For a long time now we've had some customers with iPhones receive a SIM and activate it from their Charge account, only to report some very strange behavior when they pop the SIM into their device.

The status bar will show "Sprint LTE" for somewhere between two and five seconds, and then the connection will just drop. The status bar will only show "No Service" no matter how many reboots and re-activations and factory resets are performed.

From experience (and our own internal testing) we've learned that this happens almost exclusively on iPhones purchased outside the United States. That's what led us to put a warning up on our device support page saying that international iPhones aren't compatible with Charge.

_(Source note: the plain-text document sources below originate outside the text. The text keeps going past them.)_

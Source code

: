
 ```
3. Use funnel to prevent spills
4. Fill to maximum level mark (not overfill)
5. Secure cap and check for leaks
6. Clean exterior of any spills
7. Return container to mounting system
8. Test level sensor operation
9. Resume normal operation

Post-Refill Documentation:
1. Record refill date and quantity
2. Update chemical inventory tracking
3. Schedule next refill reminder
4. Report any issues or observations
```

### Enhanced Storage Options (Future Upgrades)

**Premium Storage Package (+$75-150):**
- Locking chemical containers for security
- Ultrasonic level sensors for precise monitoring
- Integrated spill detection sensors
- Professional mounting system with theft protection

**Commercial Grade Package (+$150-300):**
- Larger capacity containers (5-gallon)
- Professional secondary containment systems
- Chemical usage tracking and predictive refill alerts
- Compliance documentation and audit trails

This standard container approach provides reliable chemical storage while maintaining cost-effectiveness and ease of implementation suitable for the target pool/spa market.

Until recently we didn't really know why. Sprint wasn't able to tell us much, other than confirming that they see the same behavior from internationally-purchased iPhones and suggesting it's a problem on Apple's end related to something called an "activation policy."

Not satisfied with that answer, we decided to investigate on our own.

On a recent trip to London, our CEO Andrew stopped by the beautiful Covent Garden Apple Store and purchased an unlocked SIM-free iPhone 6, model A1586. According to Apple's LTE compatibility page this model is compatible with Sprint's network in the United States. And indeed, we have customers using that exact model on Charge already.

Andrew brought the iPhone back to San Francisco without opening the box. We activated it on Charge with a Charge/Sprint SIM, just like we would with any other iPhone. And immediately after booting it up, we saw "Sprint LTE" for five seconds, followed by the dreaded "No Service" exactly as our customers had described.

Having replicated the issue, we set out to dig deeper. Could this refusal to maintain a network connection really be a problem on Apple's end? Why would an unlocked SIM-free iPhone bought outside the United States behave differently than an iPhone with an identical model number bought here in the US?

We called Apple support. At first they told us that we should try a backup and restore of the iPhone through iTunes. Even though we pointed out that the iPhone exhibited this strange behavior upon its first boot ever, the agent insisted. So we backed up and restored the iPhone. Naturally this did not result in any change.

So we called back. We were told that the iPhone was probably locked. After pointing out that the iPhone was bought unlocked and SIM-free in the UK and meeting continued resistance, we asked for an escalation to a support manager.

Things moved a little smoother at that point. It was suggested that we manually force a network settings reset on the iPhone. We had already tried this, but we performed the reset again and of course saw no change. We asked whether this might be related to an "activation policy" issue, but our support manager didn't know.

We got off the phone with an agreement that the support manager would investigate internally to see if he could find any other steps towards resolution, and if not would initiate an engineering request to investigate.

We went on to do some more digging while we waited and came across this HowardForums post which suggested a SIM-free iPhone 6 bought outside the US might also have trouble connecting on Verizon's network. This was an important clue, and suggested that the problem might be due to differences in the way iPhones connect to CDMA and GSM networks.

We sent the post to Apple support via email and were told that an engineering request had been opened. After four days of waiting, we got word that Apple engineering had responded to our request and perhaps had resolved the issue.

Apple engineering had altered the activation policy associated with our UK iPhone and enabled it for "multi-mode" network access. On the phone with our Apple support manager, he said that the previous activation policy was incompatible with CDMA networks due to restrictions related to sharing the iPhone's MEID with the network provider. CDMA networks like Sprint's require the MEID as an identifier during network authentication. So any iPhone with an MEID-restricting activation policy will associate with a CDMA network, but not authenticate. Hence the few seconds of "Sprint LTE" that appear, followed by "no Service" forever.

Our support manager said one more backup and restore of the iPhone would give it the new activation policy and that might just solve the connectivity problem. We performed the backup and restore from iTunes one more time and booted up the iPhone. This time, we saw "Sprint LTE" in the status bar and it held firm. We opened Safari and downloaded a web page. Our long battle was over. We had connectivity!

We don't know why Apple is selling non-US iPhones with this CDMA-incompatible activation policy in place, but whatever the reason we feel confident that we know the source of this very unfortunate compatibility issue.

We hope that by posting our findings and a path to resolution we'll give our customers and anyone else suffering from this problem at least a little hope that with enough effort they can use their foreign-bought iPhones in the United States on any CDMA or GSM network.